Bush welcomes NATO's new seven
WASHINGTON (CNN) -- U.S. President George W. Bush has formally welcomed the addition of seven new members to the NATO alliance during a ceremony Monday.
But the inclusion of former communist Bulgaria, Estonia, Latvia, Lithuania, Romania, Slovakia and Slovenia in the North Atlantic Treaty Organization is raising concerns in Moscow.
Bush said: "When NATO was founded the peoples of these seven nations were captives to an empire... They endured bitter tyranny and struggled for their independence.
"They earned their freedom with courage and perseverance, and today they stand with us as full and equal partners in this great alliance."

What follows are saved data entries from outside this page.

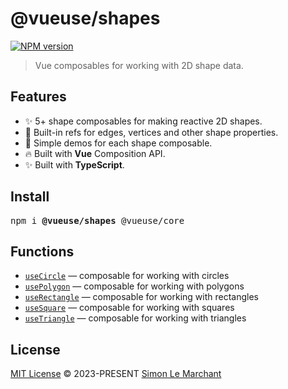 # @vueuse/shapes

[![NPM version](https://img.shields.io/npm/v/@vueuse/shapes?color=a1b858)](https://www.npmjs.com/package/@vueuse/shapes)

> Vue composables for working with 2D shape data.

## Features

- ✨ 5+ shape composables for making reactive 2D shapes.
- 📐 Built-in refs for edges, vertices and other shape properties.
- 💎 Simple demos for each shape composable.
- 🔥 Built with **Vue** Composition API.
- ✨ Built with **TypeScript**.

## Install

<pre class='language-bash'>
npm i <b>@vueuse/shapes</b> @vueuse/core
</pre>

## Functions

<!--GENERATED LIST, DO NOT MODIFY MANUALLY-->
<!--FUNCTIONS_LIST_STARTS-->
  - [`useCircle`](https://vueuse.org/shapes/useCircle/) — composable for working with circles
  - [`usePolygon`](https://vueuse.org/shapes/usePolygon/) — composable for working with polygons
  - [`useRectangle`](https://vueuse.org/shapes/useRectangle/) — composable for working with rectangles
  - [`useSquare`](https://vueuse.org/shapes/useSquare/) — composable for working with squares
  - [`useTriangle`](https://vueuse.org/shapes/useTriangle/) — composable for working with triangles


<!--FUNCTIONS_LIST_ENDS-->

## License

[MIT License](https://github.com/vueuse/vueuse/blob/master/LICENSE) © 2023-PRESENT [Simon Le Marchant](https://github.com/MarchantWeb)
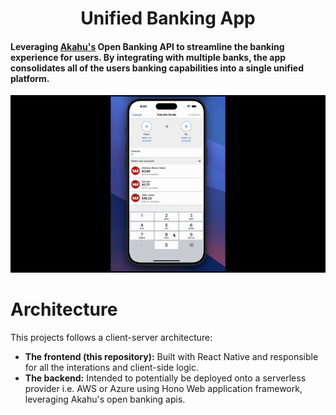 <h1 align="center">
    Unified Banking App
</h1>
<h4>
Leveraging <a href=https://www.akahu.nz/ target="_blank">Akahu's</a> Open Banking API to streamline the banking experience for users. By integrating with multiple banks, the app consolidates all of the users banking capabilities into a single unified platform.
</h4>

<div align="center">
  <img src="mobile/public/demo.gif" alt="Demo GIF" />
</div>

# Architecture

This projects follows a client-server architecture:

- **The frontend (this repository):** Built with React Native and responsible for all the interations and client-side logic.
- **The backend:** Intended to potentially be deployed onto a serverless provider i.e. AWS or Azure using Hono Web application framework, leveraging Akahu's open banking apis.
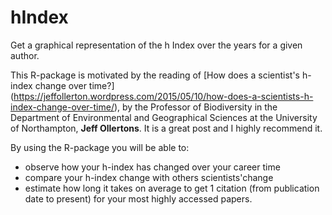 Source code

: # hIndex
Get a graphical representation of the h Index over the years for a given author.

This R-package is motivated by the reading of [How does a scientist's h-index change over time?] (https://jeffollerton.wordpress.com/2015/05/10/how-does-a-scientists-h-index-change-over-time/), 
by the Professor of Biodiversity in the Department of Environmental and Geographical Sciences at the University of Northampton, **Jeff Ollertons**. It is a great post and I highly recommend it.

By using the R-package you will be able to: 
* observe how your h-index has changed over your career time
* compare your h-index change with others scientists'change 
* estimate how long it takes on average to get 1 citation (from publication date to present) for your most highly accessed papers. 

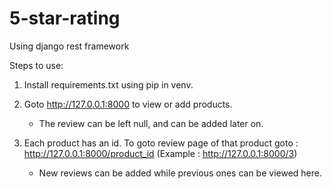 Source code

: # 5-star-rating
Using django rest framework

Steps to use:
1. Install requirements.txt using pip in venv.
2. Goto http://127.0.0.1:8000 to view or add products. 
   * The review can be left null, and can be added later on.
3. Each product has an id. To goto review page of that product goto : 
    http://127.0.0.1:8000/product_id 
    (Example : http://127.0.0.1:8000/3)
    
   * New reviews can be added while previous ones can be viewed here.
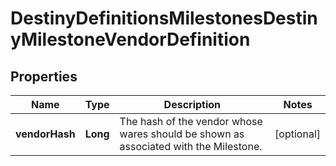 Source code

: 
# DestinyDefinitionsMilestonesDestinyMilestoneVendorDefinition

## Properties
Name | Type | Description | Notes
------------ | ------------- | ------------- | -------------
**vendorHash** | **Long** | The hash of the vendor whose wares should be shown as associated with the Milestone. |  [optional]




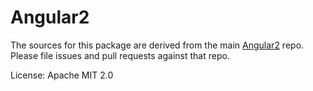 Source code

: Angular2
=========

The sources for this package are derived from the main
[Angular2](https://github.com/angular/angular) repo. Please file issues and pull
requests against that repo.

License: Apache MIT 2.0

The 55-year-old alliance was originally set up by the West to counter the Soviet Union's military might during the Cold War.
NATO's expansion to the Baltic states of Latvia, Estonia and Lithuania has raised concerns in Russia. All three nations were Soviet republics and hosted Red Army troops barely 15 years ago.
Russian Defense Minister Sergei Ivanov said in a magazine interview last week that Moscow might revise its defense policy unless the alliance revises its military doctrine.
And Konstantin Kosachyov, the head of the international affairs committee of Russia's parliament, told the Russian news agency Interfax on Monday that NATO "has recently been making steps that are unfriendly to Russia."
NATO has tried to convince Moscow the expansion is not directed at Russia, but NATO Secretary-General Jaap de Hoop Scheffer, who was at the White House for Monday's ceremony, told CNN much needed to be done to strengthen NATO-Russian ties.
"We need, in the interests of NATO and in the interests of Russia, a strong partnership, which means that we not only discuss the easy things but also the harder nuts to crack in that relationship," he said.
U.S. Secretary of State Colin Powell said Monday the threats that brought the allies together in 1949 have changed, but "no less ominous" dangers remain.
"We still live in a dangerous world, where our enemies seek not only the death of multitudes, but the death of liberty itself," Powell said.
"They will not succeed, for we stand united in the global war against terrorism -- war that compels the resistance of all free peoples, and must be won by free peoples, together, in an alliance."
NATO was established on April 4, 1949 by 12 nations: Belgium, Canada, Denmark, France, Iceland, Italy, Luxembourg, Netherlands, Norway, Portugal, United Kingdom and the United States. Three other one-time Warsaw Pact members -- Hungary, Poland and the Czech Republic -- joined NATO in 1999.